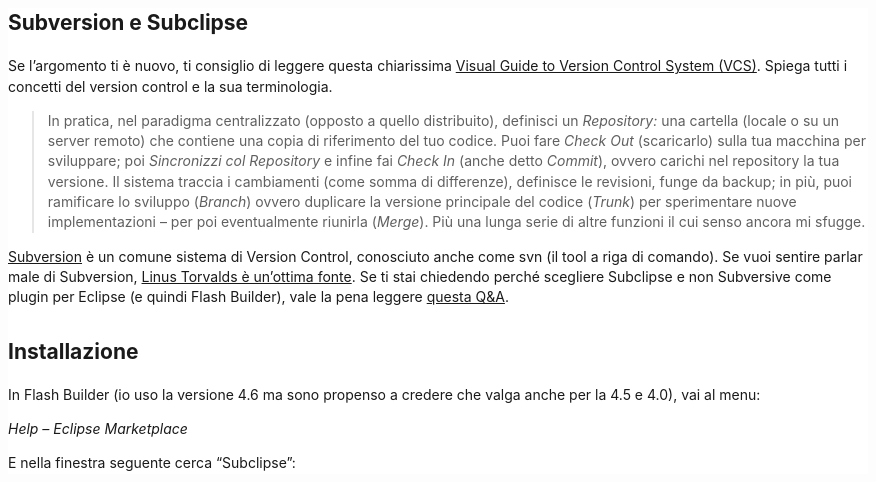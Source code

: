   <p>
    <!--more-->
  </p>
  
  <h2>
    Subversion e Subclipse
  </h2>
  
  <p>
    Se l&#8217;argomento ti è nuovo, ti consiglio di leggere questa chiarissima <a title="A Visual Guide to Version Control" href="http://betterexplained.com/articles/a-visual-guide-to-version-control/" target="_blank">Visual Guide to Version Control System (VCS)</a>. Spiega tutti i concetti del version control e la sua terminologia.
  </p>
  
  <blockquote>
    <p>
      In pratica, nel paradigma centralizzato (opposto a quello distribuito), definisci un <em>Repository:</em> una cartella (locale o su un server remoto) che contiene una copia di riferimento del tuo codice. Puoi fare <em>Check Out</em> (scaricarlo) sulla tua macchina per sviluppare; poi <em>Sincronizzi col Repository</em> e infine fai <em>Check In</em> (anche detto <em>Commit</em>), ovvero carichi nel repository la tua versione. Il sistema traccia i cambiamenti (come somma di differenze), definisce le revisioni, funge da backup; in più, puoi ramificare lo sviluppo (<em>Branch</em>) ovvero duplicare la versione principale del codice (<em>Trunk</em>) per sperimentare nuove implementazioni &#8211; per poi eventualmente riunirla (<em>Merge</em>). Più una lunga serie di altre funzioni il cui senso ancora mi sfugge.
    </p>
  </blockquote>
  
  <p>
    <a title="Subversion" href="http://subversion.apache.org/" target="_blank">Subversion</a> è un comune sistema di Version Control, conosciuto anche come svn (il tool a riga di comando). Se vuoi sentire parlar male di Subversion, <a title="Linus Torvalds on Git" href="http://www.youtube.com/watch?v=4XpnKHJAok8" target="_blank">Linus Torvalds è un&#8217;ottima fonte</a>. Se ti stai chiedendo perché scegliere Subclipse e non Subversive come plugin per Eclipse (e quindi Flash Builder), vale la pena leggere <a title="SVN plugins for Eclipse" href="http://stackoverflow.com/questions/61320/svn-plugins-for-eclipse-subclipse-vs-subversive" target="_blank">questa Q&A</a>.
  </p>
  
  <h2>
    Installazione
  </h2>
  
  <p>
    In Flash Builder (io uso la versione 4.6 ma sono propenso a credere che valga anche per la 4.5 e 4.0), vai al menu:
  </p>
  
  <p>
    <em>Help &#8211; Eclipse Marketplace</em>
  </p>
  
  <p>
    E nella finestra seguente cerca &#8220;Subclipse&#8221;:
  </p>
━━━━━━━━
*Description of the task*:
Leave the pictures out and print every record exactly.

*Result*:
Source code

:   <p>
    <!--more-->
  </p>
  
  <h2>
    Subversion e Subclipse
  </h2>
  
  <p>
    Se l&#8217;argomento ti è nuovo, ti consiglio di leggere questa chiarissima <a title="A Visual Guide to Version Control" href="http://betterexplained.com/articles/a-visual-guide-to-version-control/" target="_blank">Visual Guide to Version Control System (VCS)</a>. Spiega tutti i concetti del version control e la sua terminologia.
  </p>
  
  <blockquote>
    <p>
      In pratica, nel paradigma centralizzato (opposto a quello distribuito), definisci un <em>Repository:</em> una cartella (locale o su un server remoto) che contiene una copia di riferimento del tuo codice. Puoi fare <em>Check Out</em> (scaricarlo) sulla tua macchina per sviluppare; poi <em>Sincronizzi col Repository</em> e infine fai <em>Check In</em> (anche detto <em>Commit</em>), ovvero carichi nel repository la tua versione. Il sistema traccia i cambiamenti (come somma di differenze), definisce le revisioni, funge da backup; in più, puoi ramificare lo sviluppo (<em>Branch</em>) ovvero duplicare la versione principale del codice (<em>Trunk</em>) per sperimentare nuove implementazioni &#8211; per poi eventualmente riunirla (<em>Merge</em>). Più una lunga serie di altre funzioni il cui senso ancora mi sfugge.
    </p>
  </blockquote>
  
  <p>
    <a title="Subversion" href="http://subversion.apache.org/" target="_blank">Subversion</a> è un comune sistema di Version Control, conosciuto anche come svn (il tool a riga di comando). Se vuoi sentire parlar male di Subversion, <a title="Linus Torvalds on Git" href="http://www.youtube.com/watch?v=4XpnKHJAok8" target="_blank">Linus Torvalds è un&#8217;ottima fonte</a>. Se ti stai chiedendo perché scegliere Subclipse e non Subversive come plugin per Eclipse (e quindi Flash Builder), vale la pena leggere <a title="SVN plugins for Eclipse" href="http://stackoverflow.com/questions/61320/svn-plugins-for-eclipse-subclipse-vs-subversive" target="_blank">questa Q&A</a>.
  </p>
  
  <h2>
    Installazione
  </h2>
  
  <p>
    In Flash Builder (io uso la versione 4.6 ma sono propenso a credere che valga anche per la 4.5 e 4.0), vai al menu:
  </p>
  
  <p>
    <em>Help &#8211; Eclipse Marketplace</em>
  </p>
  
  <p>
    E nella finestra seguente cerca &#8220;Subclipse&#8221;:
  </p>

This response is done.